Ni dispongo de televisor ni me interesa esa cosa llamada «Eurovisión», como no me interesan las noticias manipuladas, la información tendenciosa, el entretenimiento adoctrinador ni el resto de basura audiovisual que desprende la pantalla tonta. Pero este año la casualidad me sentó frente a uno de esos artilugios, junto a mis dos amigas del alma y sus dos perrillas de la discordia, más su anciano perrillo de las praderas, y me mantuve en el sitio. Allí, a la hora acordada, en familia, fui tomando buena nota de esa explosión, literal, de efectos de luz y sonido, que por lo común queda en eso: golpes de efecto tecnológico, ruido, apariencia, postureo, coreografía rebosante de prepotente insinuación, provocación de bote, puesta en escena «increíble» (adjetivo comodín), y cero música.
Los primeros aspirantes iban soltando la bazofia acostumbrada entre megaproyecciones led y pantallas y cañonazos y gritos del público, y yo, nada sorprendido, me decía «lo de siempre». Y llegó el turno de Italia, y un joven delgaducho, maquillado y ataviado al estilo «glam», frente a un piano y en compañía de un guitarrista, comenzó a cantar una melodía agradable al oído, y yo y mis amigas del alma, y su perrillo de las praderas y sus dos perrillas de la discordia quedamos automáticamente en silencio, escuchando, hasta que Lucio Corsi entonó las últimas notas. Entonces mis amigas del alma y yo declaramos, por unanimidad, que aquello había sido una muy buena canción. La poesía de Lucio incluso acalló a las fieras, que lo escucharon sin protesta ni quejío.
Al margen de la calidad artística del muchacho, de la composición, destaca el detalle del escenario en el que se produjeron los hechos. Marcando una gran, agradecida diferencia, aquí no se hizo uso de ninguna megapantalla, no se abusó de la luminaria ni se precisaron hiperestructuras volantes ni coreografías de barbudos bailarines en panties. Un escenario, dos músicos y sus instrumentos y un par de amplificadores gigantes como atrezzo: eso fue todo. Así, como espectadores, yo y mis amigas y las perrillas pusimos ojos y oídos en lo que verdaderamente debería importar. Esa es la prueba de fuego del artista, los primeros segundos, decisivos para capturar o no al oyente. Lucio Corsi aprobó con un diez.
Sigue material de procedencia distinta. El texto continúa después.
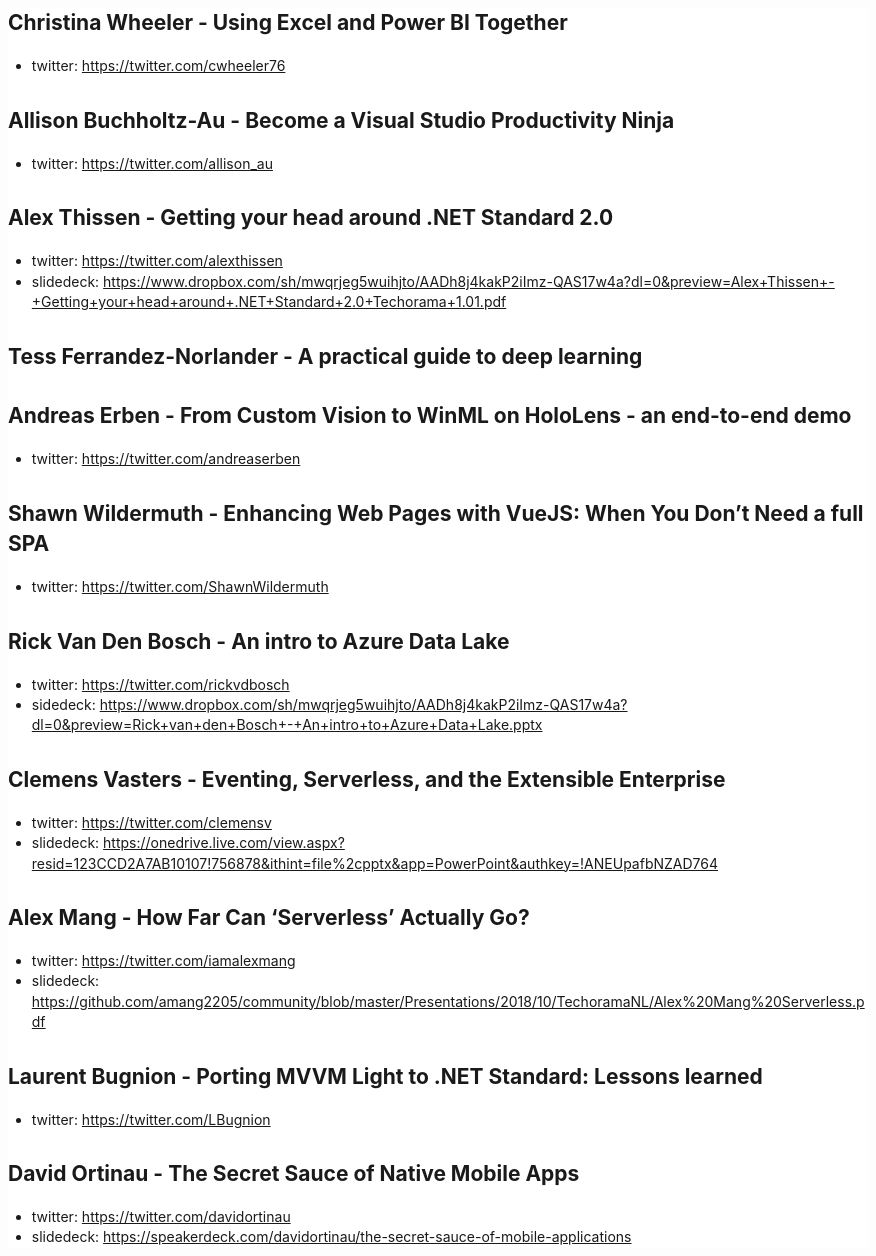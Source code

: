 ## Christina Wheeler - Using Excel and Power BI Together
- twitter: https://twitter.com/cwheeler76

## Allison Buchholtz-Au - Become a Visual Studio Productivity Ninja
- twitter: https://twitter.com/allison_au

## Alex Thissen - Getting your head around .NET Standard 2.0
- twitter: https://twitter.com/alexthissen
- slidedeck: https://www.dropbox.com/sh/mwqrjeg5wuihjto/AADh8j4kakP2iImz-QAS17w4a?dl=0&preview=Alex+Thissen+-+Getting+your+head+around+.NET+Standard+2.0+Techorama+1.01.pdf

## Tess Ferrandez-Norlander - A practical guide to deep learning

## Andreas Erben - From Custom Vision to WinML on HoloLens - an end-to-end demo
- twitter: https://twitter.com/andreaserben

## Shawn Wildermuth - Enhancing Web Pages with VueJS: When You Don’t Need a full SPA
- twitter: https://twitter.com/ShawnWildermuth

## Rick Van Den Bosch - An intro to Azure Data Lake
- twitter: https://twitter.com/rickvdbosch
- sidedeck: https://www.dropbox.com/sh/mwqrjeg5wuihjto/AADh8j4kakP2iImz-QAS17w4a?dl=0&preview=Rick+van+den+Bosch+-+An+intro+to+Azure+Data+Lake.pptx

## Clemens Vasters - Eventing, Serverless, and the Extensible Enterprise
- twitter: https://twitter.com/clemensv
- slidedeck: https://onedrive.live.com/view.aspx?resid=123CCD2A7AB10107!756878&ithint=file%2cpptx&app=PowerPoint&authkey=!ANEUpafbNZAD764

## Alex Mang - How Far Can ‘Serverless’ Actually Go?
- twitter: https://twitter.com/iamalexmang
- slidedeck: https://github.com/amang2205/community/blob/master/Presentations/2018/10/TechoramaNL/Alex%20Mang%20Serverless.pdf

## Laurent Bugnion - Porting MVVM Light to .NET Standard: Lessons learned
- twitter: https://twitter.com/LBugnion

## David Ortinau - The Secret Sauce of Native Mobile Apps
- twitter: https://twitter.com/davidortinau
- slidedeck: https://speakerdeck.com/davidortinau/the-secret-sauce-of-mobile-applications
He vuelto a escuchar «Volevo Essere Un Duro» varias veces, en cada una de ellas esta canción me ha puesto el vello de los brazos de punta. Esto, hasta la fecha, es algo que ningún artista del siglo XXI había conseguido. Y aunque reconozco que ando anclado en los años setenta o como mucho noventa del pasado siglo, también afirmo que la mayoría, o casi totalidad de la «música» pop que se viene cultivando desde principios de siglo y que hoy retumba en la calle, es basura, producto de fábrica mil veces calcado, vacío de letra, sin una melodía identificable entre ese cúmulo de «¡booms!» y «¡crounchs!», más propios de una presentación en estadio de fútbol o palacio de deportes. Y esto sucede no por falta de voces, de intérpretes, sino por ausencia de buenas ideas y, sobre todo, como consecuencia de esta dictadura de las formas que lo abarca todo: política, arte, literatura, ciencia. Lo de menos es la cosa en sí, el fondo. Se trata de homogeneizar un día a día inundado de estímulos comerciales, mensajes políticos, adoctrinadores, donde prima el impacto, a conciencia, donde no tiene cabida la voz desnuda del artista y sus instrumentos, tal cual. Aquí, en esta selva de plástico y fibra electrificada, en un ambiente tomado por el ruido y los pantallazos de un mundo neurotizado y frenético, tecnológicamente militarizado, marketinizado, aburridísimo ya, porque todo, absolutamente, suena y viste de la misma manera, aquí, se manifestó Lucio Corsi como una excepción, en su pequeña isla de autenticidad.
No me importan en absoluto los entresijos de Eurovisión. No sé cómo funciona, ni quiero saberlo. Solo sé que el arte, la música, los artistas, han de mantenerse al margen de la política, la cual se cierne hoy día sobre todo escenario, estadio, centro comercial, playa, destino turístico, portada de periódico o pasarela. Todo es política porque todo obedece a la regla de la tendencia, y eso, por mucho que nos vendan, es precisamente a lo que aspira la política, su fin último: la homogeneización de la sociedad, mucho más controlable y agradable a la vista en formato manada. En esta clase de sociedad, los individuos como Lucio Corsi destacan, brillan, son fáciles de identificar, y atraen, porque van a lo que importa.
Para mí, en estos años veinte de la imitación y la comparación y el ruido y la locura, más que un claro ganador de Eurovisión hay un descubrimiento. Italia, con Lucio Corsi en escena, ha demostrado que es posible hacerlo bien, ser fiel a la música, a un criterio artístico más que notable, sin todos los añadidos audiovisuales, tecnoconvencionales, ideados para despistar, los cuales evidencian un vacío en la sustancia, en la cosa en sí.
Hacen falta menos pantallas, ruido, prisa, más tiempo y silencio, menos cáscara y más fondo, menos discurso y disfraz y doctrina, menos política, y más hechos, más música.